As a young boy, however, Father Titonea lived in his grandparents’ rural village, where traditions glowed brightly. 

First, the season began with the annual slaughtering of the family’s fatted pig. Father Titonea said a portion of the meat makes for a succulent feast. 

“I remember one of the best things was fresh sausage fried with mashed potatoes,” he said. “That was really delicious. And after that, for the new year, they have meatball soup. Now that was very, very good.” 

The rest of the pork is preserved, usually in a smoker, to serve throughout the year. 

Caroling begins on Christmas Eve, with participants dressed up in colorful folk attire. Their singing is rewarded with sweets, fruit, traditional cakes called cozonaci, and sometimes money. 

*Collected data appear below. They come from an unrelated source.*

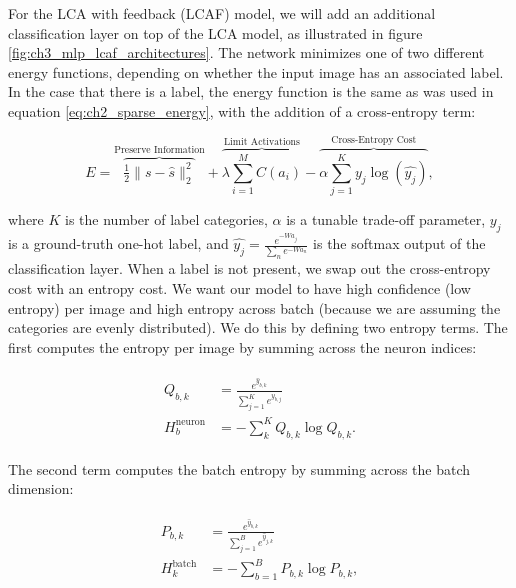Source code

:For the LCA with feedback (LCAF) model, we will add an additional classification layer on top of the LCA model, as illustrated in figure \ref{fig:ch3_mlp_lcaf_architectures}. The network minimizes one of two different energy functions, depending on whether the input image has an associated label. In the case that there is a label, the energy function is the same as was used in equation \eqref{eq:ch2_sparse_energy}, with the addition of a cross-entropy term:

\begin{equation}\label{eq:ch3_lcaf_supervised_energy}
         E =
        \overbrace{ \tfrac{1}{2} \| s - \hat{s} \|_{2}^{2} }^\text{Preserve Information} +
        \overbrace{ \lambda \sum\limits_{i=1}^{M}C(a_{i}) }^\text{Limit Activations} -
        \overbrace{ \alpha \sum\limits_{j=1}^{K} y_{j}\log(\hat{y_{j}})}^\text{Cross-Entropy Cost},
\end{equation}

\noindent where $K$ is the number of label categories, $\alpha$ is a tunable trade-off parameter, $y_{j}$ is a ground-truth one-hot label, and $\hat{y_{j}} = \frac{e^{-Wa_{j}}}{\sum_{n}e^{-Wa_{n}}}$ is the softmax output of the classification layer. When a label is not present, we swap out the cross-entropy cost with an entropy cost. We want our model to have high confidence (low entropy) per image and high entropy across batch (because we are assuming the categories are evenly distributed). We do this by defining two entropy terms. The first computes the entropy per image by summing across the neuron indices:

\begin{align}\label{eq:ch3_lcaf_q_dist}
\begin{split}
  Q_{b,k} &= \frac{e^{\hat{y}_{b,k}}}{\sum\limits_{j=1}^{K}e^{\hat{y}_{b,j}}} \\
  H^{\text{neuron}}_{b} &= -\sum\limits_{k}^{K}Q_{b,k}\log Q_{b,k}.
 \end{split}
\end{align}

The second term computes the batch entropy by summing across the batch dimension:

\begin{align}\label{eq:ch3_lcaf_p_dist}
\begin{split}
  P_{b,k} &= \frac{e^{\hat{y}_{b,k}}}{\sum\limits_{j=1}^{B} e^{\hat{y}_{j,k}}} \\
  H^{\text{batch}}_{k} &= -\sum\limits_{b=1}^{B}P_{b,k}\log P_{b,k},
 \end{split}
\end{align}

“Everybody in the village was so, so happy,” Father Titonea said. “At every door, people were happy to receive them, and their singing, to bring the good news that Christ is born.” 

‘God hugged us’ 

Garifuna is not on any map because it’s not a country. It’s a language with origins in the Caribbean Island of St. Vincent. 

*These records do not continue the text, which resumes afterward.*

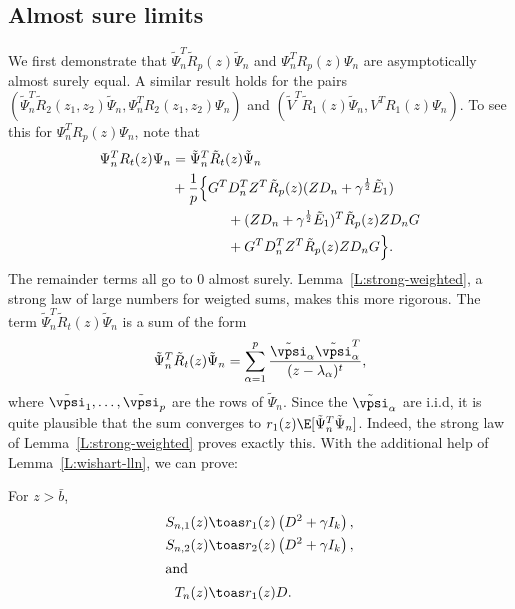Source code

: \subsection{Almost sure limits}

We first demonstrate that $\tilde \Psi_n^T \tilde R_p(z) \tilde \Psi_n$ and 
$\Psi_n^T R_p (z) \Psi_n$ are asymptotically almost surely
equal. A similar result holds for the pairs 
$(\tilde \Psi_n^T \tilde R_2(z_1, z_2) \tilde \Psi_n,
  \Psi_n^T R_2(z_1, z_2) \Psi_n)$
and $(\tilde V^T \tilde R_1(z) \tilde \Psi_n, V^T R_1(z) \Psi_n)$.
To see this for $\Psi_n^T R_p(z) \Psi_n$, note that
\begin{align*}
    \begin{split}
    \Psi_n^T R_t (z) \Psi_n
    &=
    \tilde \Psi_n^T \tilde R_t(z) \tilde \Psi_n \\
        &+ \frac{1}{p} \Big\{
        G^T D_n^T Z^T \tilde R_p(z) ( Z D_n + \gamma^{\frac{1}{2}} \tilde E_1) \\
        &\qquad \qquad +
        ( Z D_n + \gamma^{\frac{1}{2}} \tilde E_1)^T \tilde R_p(z) Z D_n G \\
        &\qquad \qquad +
        G^T D_n^T Z^T \tilde R_p(z) Z D_n G
        \Big\}.
    \end{split}
\end{align*}
The remainder terms all go to $0$ almost surely.
Lemma~\ref{L:strong-weighted}, a strong law of large numbers for weigted sums,
makes this more rigorous.  The term 
$\tilde \Psi_n^T \tilde R_t(z) \tilde \Psi_n$ is a sum of the form
\[
    \tilde \Psi_n^T \tilde R_t(z) \tilde \Psi_n 
    =
    \sum_{\alpha=1}^p
        \frac{\tilde \vpsi_\alpha \tilde \vpsi^T_\alpha }
             {(z - \lambda_\alpha)^t},
\]
where $\tilde \vpsi_1, \ldots, \tilde \vpsi_p$ are the rows of $\tilde \Psi_n$.
Since the $\tilde \vpsi_\alpha$ are i.i.d, it is quite plausible that the sum
converges to $r_1(z) \E[ \tilde \Psi_n^T \tilde \Psi_n ]$.  Indeed, the strong
law of Lemma~\ref{L:strong-weighted} proves exactly this.  With the additional
help of Lemma~\ref{L:wishart-lln}, we can prove:

\begin{lemma}\label{L:Sbar}
    For $z > \bar b$, 
    \begin{align*}
        S_{n,1}(z) &\toas r_1(z) \left( D^2 + \gamma I_k \right), \\
        S_{n,2}(z) &\toas r_2(z) \left( D^2 + \gamma I_k \right), \\
    \intertext{and}
        T_n(z) &\toas r_1(z) D.
    \end{align*}
\end{lemma}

The language evolved into a blend of mostly Arawak, French, and Spanish, as its speakers moved to the eastern coasts of Central America in the late 1700s and early 1800s. 

A century later, pockets of Garifuna speakers — most of them Catholic — settled in New York City, now home to about 250,000 of them, with most being in the Bronx and Brooklyn. 

But their ancestors had already been celebrating Christmas for a few hundred years, said Matias Mejia of Brooklyn, who speaks Garifuna. 

“Jesus Christ was born into our culture,” Mejia said. “So we talk about the incarnation, and for us, that means God hugged us with his love.” 

Mejia, who is from Honduras, teaches Spanish in New York public schools, but Garifuna is his first language. With his family, he worships at Our Lady of Mercy Parish in Brownsville, one of two in the diocese with Garifuna-speaking people. The other is St. Gabriel the Archangel, part of Mary, Mother of the Church Parish in East New York. 

Mejia explained how African people working on St. Vincent plantations intermarried with the indigenous Arawak people. Their descendants moved east across the Caribbean Sea and settled in Honduras, Guatemala, and Belize. Missionaries from Spain brought Catholicism and Christmas to Garifuna speakers, Mejia said. 

To celebrate, the Garifuna speakers enjoy traditional dances, like those from the Jankunú festival. Feasting ensues, he added, with 32 special dishes, many based on seafood like red snapper and sea bass. Other recipes feature plantains and rice, and beans. 

“God hugged us into fraternity and solidarity so that we consider everybody in the world our brother or sister — a big family,” Mejia said. “Christmas brings us together.”